In light of the Supreme Court of the United States decision in SAS Institute v. Iancu (IP Update, Vol. 21, No. 5), the US Court of Appeals for the Federal Circuit remanded an appeal from the Patent Trial and Appeal Board (PTAB), finding that institution decisions must institute not only on all challenged claims, but also on all challenged grounds. Adidas AG v. Nike, Inc., Case Nos. 18-1180, -1181 (Fed. Cir. July 2, 2018) (Moore, J).
Adidas sought inter partes review (IPR) of two of Nike’s patents, arguing that (1) each challenged claim would have been obvious based on the Reed and Nishida references, and (2) each claim would have been obvious based on the Castello, Fujiwara and Nishida references. The PTAB instituted the IPR but limited its institution to the first asserted grounds of invalidity. In its the final written decision, the PTAB held that Adidas failed to carry its burden with respect to the first asserted ground, but never addressed the petitioner’s second asserted grounds. Adidas appealed the final written decision and, following the Supreme Court’s decision in SAS, promptly moved to remand to the PTAB for consideration of the second asserted ground.

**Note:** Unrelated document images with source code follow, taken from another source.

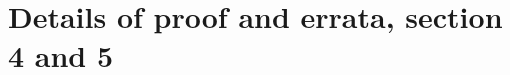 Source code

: \documentclass{report}
\theoremstyle{definition}
\newtheorem{note}{Note}
\theoremstyle{definition}
\theoremstyle{plain}
\numberwithin{theorem}{section}
\numberwithin{remark}{section}
\numberwithin{equation}{section}
\newcommand{\abs}[1]{\left\lvert#1\right\rvert}
\begin{document}
\section{Details of proof and errata, section 4 and 5}
\end{document}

In remanding the case to the PTAB, the Federal Circuit noted that in SAS, the Supreme Court held that the institution decision must be “in accordance with or in conformance to the petition,” meaning that it must address all challenged claims and all grounds on which the challenge to each claim is based. The Supreme Court also explained that its decision applied to all pending IPRs at the time of the decision. The Federal Circuit then cited numerous cases decided since SAS that remanded appeals from IPR proceedings where motions to remand in light of SAS were promptly filed. Since the motion to remand in this case was prompt, and therefore not a waiver, the PTAB’s failure to institute on all challenged grounds mandated remand.
Practice Note: Be sure to immediately raise the issue of the PTAB’s failure to institute on all claims or all grounds the moment the mistake is identified. Failure to act promptly, even at the institution stage, may soon be held to result in a waiver of correcting the institution decision in favor of expediency.